**Stored items**
• • • • •

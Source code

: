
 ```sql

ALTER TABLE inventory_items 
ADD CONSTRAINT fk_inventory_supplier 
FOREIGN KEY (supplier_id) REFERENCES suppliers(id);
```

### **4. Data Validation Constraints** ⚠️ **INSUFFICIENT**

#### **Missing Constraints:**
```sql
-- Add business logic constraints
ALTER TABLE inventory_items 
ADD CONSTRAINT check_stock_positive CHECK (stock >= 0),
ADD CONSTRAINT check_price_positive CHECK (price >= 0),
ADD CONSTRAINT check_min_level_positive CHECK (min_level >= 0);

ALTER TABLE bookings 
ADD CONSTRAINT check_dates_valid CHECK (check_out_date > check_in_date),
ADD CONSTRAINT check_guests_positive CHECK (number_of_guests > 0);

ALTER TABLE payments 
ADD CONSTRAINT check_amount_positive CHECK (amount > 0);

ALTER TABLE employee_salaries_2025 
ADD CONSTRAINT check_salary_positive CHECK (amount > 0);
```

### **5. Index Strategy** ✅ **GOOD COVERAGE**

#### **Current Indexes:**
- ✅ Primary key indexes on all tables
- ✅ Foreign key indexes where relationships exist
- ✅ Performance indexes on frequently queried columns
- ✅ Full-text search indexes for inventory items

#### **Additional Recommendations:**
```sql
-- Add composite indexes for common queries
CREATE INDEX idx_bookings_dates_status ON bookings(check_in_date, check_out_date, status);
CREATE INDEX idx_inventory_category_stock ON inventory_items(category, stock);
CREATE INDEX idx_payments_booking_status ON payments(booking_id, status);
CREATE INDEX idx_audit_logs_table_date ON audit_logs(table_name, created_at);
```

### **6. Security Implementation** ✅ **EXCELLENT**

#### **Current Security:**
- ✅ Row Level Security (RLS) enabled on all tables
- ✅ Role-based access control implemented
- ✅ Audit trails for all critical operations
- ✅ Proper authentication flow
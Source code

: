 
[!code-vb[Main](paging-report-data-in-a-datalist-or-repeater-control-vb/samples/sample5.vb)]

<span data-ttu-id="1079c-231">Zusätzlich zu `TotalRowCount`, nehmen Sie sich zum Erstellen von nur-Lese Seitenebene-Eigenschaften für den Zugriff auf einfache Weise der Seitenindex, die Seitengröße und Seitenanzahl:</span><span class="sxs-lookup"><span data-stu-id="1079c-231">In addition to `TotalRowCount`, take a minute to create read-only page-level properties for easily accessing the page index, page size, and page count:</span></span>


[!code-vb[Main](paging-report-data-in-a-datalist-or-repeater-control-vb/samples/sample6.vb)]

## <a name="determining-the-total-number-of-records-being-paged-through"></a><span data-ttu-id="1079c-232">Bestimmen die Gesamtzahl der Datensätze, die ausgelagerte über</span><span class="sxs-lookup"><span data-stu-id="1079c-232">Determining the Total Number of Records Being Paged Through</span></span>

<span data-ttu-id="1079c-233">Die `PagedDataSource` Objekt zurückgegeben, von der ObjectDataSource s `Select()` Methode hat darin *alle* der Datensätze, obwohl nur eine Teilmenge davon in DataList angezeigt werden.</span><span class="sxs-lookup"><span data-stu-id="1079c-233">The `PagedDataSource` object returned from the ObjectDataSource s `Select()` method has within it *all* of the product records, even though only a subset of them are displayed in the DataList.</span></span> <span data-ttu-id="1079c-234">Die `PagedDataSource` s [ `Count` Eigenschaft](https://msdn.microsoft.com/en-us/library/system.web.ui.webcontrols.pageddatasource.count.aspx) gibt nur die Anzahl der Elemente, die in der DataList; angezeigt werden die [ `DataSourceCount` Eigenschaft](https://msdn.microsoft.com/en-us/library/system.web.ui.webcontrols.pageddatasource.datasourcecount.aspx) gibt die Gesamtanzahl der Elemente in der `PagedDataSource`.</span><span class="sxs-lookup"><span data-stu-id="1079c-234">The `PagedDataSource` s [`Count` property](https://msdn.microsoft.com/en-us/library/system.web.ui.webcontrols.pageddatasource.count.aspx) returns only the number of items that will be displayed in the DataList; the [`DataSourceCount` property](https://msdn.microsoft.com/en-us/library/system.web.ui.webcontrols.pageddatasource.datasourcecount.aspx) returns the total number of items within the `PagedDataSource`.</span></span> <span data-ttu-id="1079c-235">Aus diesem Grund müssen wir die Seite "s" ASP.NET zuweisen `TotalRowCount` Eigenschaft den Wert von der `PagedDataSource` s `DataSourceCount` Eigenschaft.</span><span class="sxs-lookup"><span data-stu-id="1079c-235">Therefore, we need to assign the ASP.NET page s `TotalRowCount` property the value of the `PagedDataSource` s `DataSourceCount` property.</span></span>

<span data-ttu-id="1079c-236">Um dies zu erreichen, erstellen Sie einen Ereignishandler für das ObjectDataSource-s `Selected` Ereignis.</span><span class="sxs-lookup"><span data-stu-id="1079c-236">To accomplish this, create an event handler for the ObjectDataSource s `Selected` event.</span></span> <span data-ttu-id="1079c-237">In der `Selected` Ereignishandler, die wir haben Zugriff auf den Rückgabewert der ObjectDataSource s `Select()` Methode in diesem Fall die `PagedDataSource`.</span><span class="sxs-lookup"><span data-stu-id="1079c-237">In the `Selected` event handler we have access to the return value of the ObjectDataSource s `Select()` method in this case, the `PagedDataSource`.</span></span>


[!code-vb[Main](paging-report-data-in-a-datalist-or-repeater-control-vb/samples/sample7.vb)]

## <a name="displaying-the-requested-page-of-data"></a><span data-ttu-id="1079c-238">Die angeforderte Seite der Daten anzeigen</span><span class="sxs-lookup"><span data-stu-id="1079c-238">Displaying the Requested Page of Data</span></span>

• • • • •

**TASK DESCRIPTION**
Every record must be transcribed exactly as written.

**OUTPUT OF THE EXERCISE**
Source code

:
 ```sql

ALTER TABLE inventory_items 
ADD CONSTRAINT fk_inventory_supplier 
FOREIGN KEY (supplier_id) REFERENCES suppliers(id);
```

### **4. Data Validation Constraints** ⚠️ **INSUFFICIENT**

#### **Missing Constraints:**
```sql
-- Add business logic constraints
ALTER TABLE inventory_items 
ADD CONSTRAINT check_stock_positive CHECK (stock >= 0),
ADD CONSTRAINT check_price_positive CHECK (price >= 0),
ADD CONSTRAINT check_min_level_positive CHECK (min_level >= 0);

ALTER TABLE bookings 
ADD CONSTRAINT check_dates_valid CHECK (check_out_date > check_in_date),
ADD CONSTRAINT check_guests_positive CHECK (number_of_guests > 0);

ALTER TABLE payments 
ADD CONSTRAINT check_amount_positive CHECK (amount > 0);

ALTER TABLE employee_salaries_2025 
ADD CONSTRAINT check_salary_positive CHECK (amount > 0);
```

### **5. Index Strategy** ✅ **GOOD COVERAGE**

#### **Current Indexes:**
- ✅ Primary key indexes on all tables
- ✅ Foreign key indexes where relationships exist
- ✅ Performance indexes on frequently queried columns
- ✅ Full-text search indexes for inventory items

#### **Additional Recommendations:**
```sql
-- Add composite indexes for common queries
CREATE INDEX idx_bookings_dates_status ON bookings(check_in_date, check_out_date, status);
CREATE INDEX idx_inventory_category_stock ON inventory_items(category, stock);
CREATE INDEX idx_payments_booking_status ON payments(booking_id, status);
CREATE INDEX idx_audit_logs_table_date ON audit_logs(table_name, created_at);
```

### **6. Security Implementation** ✅ **EXCELLENT**

#### **Current Security:**
- ✅ Row Level Security (RLS) enabled on all tables
- ✅ Role-based access control implemented
- ✅ Audit trails for all critical operations
- ✅ Proper authentication flow
Source code

: 
[!code-vb[Main](paging-report-data-in-a-datalist-or-repeater-control-vb/samples/sample5.vb)]

<span data-ttu-id="1079c-231">Zusätzlich zu `TotalRowCount`, nehmen Sie sich zum Erstellen von nur-Lese Seitenebene-Eigenschaften für den Zugriff auf einfache Weise der Seitenindex, die Seitengröße und Seitenanzahl:</span><span class="sxs-lookup"><span data-stu-id="1079c-231">In addition to `TotalRowCount`, take a minute to create read-only page-level properties for easily accessing the page index, page size, and page count:</span></span>


[!code-vb[Main](paging-report-data-in-a-datalist-or-repeater-control-vb/samples/sample6.vb)]

## <a name="determining-the-total-number-of-records-being-paged-through"></a><span data-ttu-id="1079c-232">Bestimmen die Gesamtzahl der Datensätze, die ausgelagerte über</span><span class="sxs-lookup"><span data-stu-id="1079c-232">Determining the Total Number of Records Being Paged Through</span></span>

<span data-ttu-id="1079c-233">Die `PagedDataSource` Objekt zurückgegeben, von der ObjectDataSource s `Select()` Methode hat darin *alle* der Datensätze, obwohl nur eine Teilmenge davon in DataList angezeigt werden.</span><span class="sxs-lookup"><span data-stu-id="1079c-233">The `PagedDataSource` object returned from the ObjectDataSource s `Select()` method has within it *all* of the product records, even though only a subset of them are displayed in the DataList.</span></span> <span data-ttu-id="1079c-234">Die `PagedDataSource` s [ `Count` Eigenschaft](https://msdn.microsoft.com/en-us/library/system.web.ui.webcontrols.pageddatasource.count.aspx) gibt nur die Anzahl der Elemente, die in der DataList; angezeigt werden die [ `DataSourceCount` Eigenschaft](https://msdn.microsoft.com/en-us/library/system.web.ui.webcontrols.pageddatasource.datasourcecount.aspx) gibt die Gesamtanzahl der Elemente in der `PagedDataSource`.</span><span class="sxs-lookup"><span data-stu-id="1079c-234">The `PagedDataSource` s [`Count` property](https://msdn.microsoft.com/en-us/library/system.web.ui.webcontrols.pageddatasource.count.aspx) returns only the number of items that will be displayed in the DataList; the [`DataSourceCount` property](https://msdn.microsoft.com/en-us/library/system.web.ui.webcontrols.pageddatasource.datasourcecount.aspx) returns the total number of items within the `PagedDataSource`.</span></span> <span data-ttu-id="1079c-235">Aus diesem Grund müssen wir die Seite "s" ASP.NET zuweisen `TotalRowCount` Eigenschaft den Wert von der `PagedDataSource` s `DataSourceCount` Eigenschaft.</span><span class="sxs-lookup"><span data-stu-id="1079c-235">Therefore, we need to assign the ASP.NET page s `TotalRowCount` property the value of the `PagedDataSource` s `DataSourceCount` property.</span></span>

<span data-ttu-id="1079c-236">Um dies zu erreichen, erstellen Sie einen Ereignishandler für das ObjectDataSource-s `Selected` Ereignis.</span><span class="sxs-lookup"><span data-stu-id="1079c-236">To accomplish this, create an event handler for the ObjectDataSource s `Selected` event.</span></span> <span data-ttu-id="1079c-237">In der `Selected` Ereignishandler, die wir haben Zugriff auf den Rückgabewert der ObjectDataSource s `Select()` Methode in diesem Fall die `PagedDataSource`.</span><span class="sxs-lookup"><span data-stu-id="1079c-237">In the `Selected` event handler we have access to the return value of the ObjectDataSource s `Select()` method in this case, the `PagedDataSource`.</span></span>


[!code-vb[Main](paging-report-data-in-a-datalist-or-repeater-control-vb/samples/sample7.vb)]

## <a name="displaying-the-requested-page-of-data"></a><span data-ttu-id="1079c-238">Die angeforderte Seite der Daten anzeigen</span><span class="sxs-lookup"><span data-stu-id="1079c-238">Displaying the Requested Page of Data</span></span>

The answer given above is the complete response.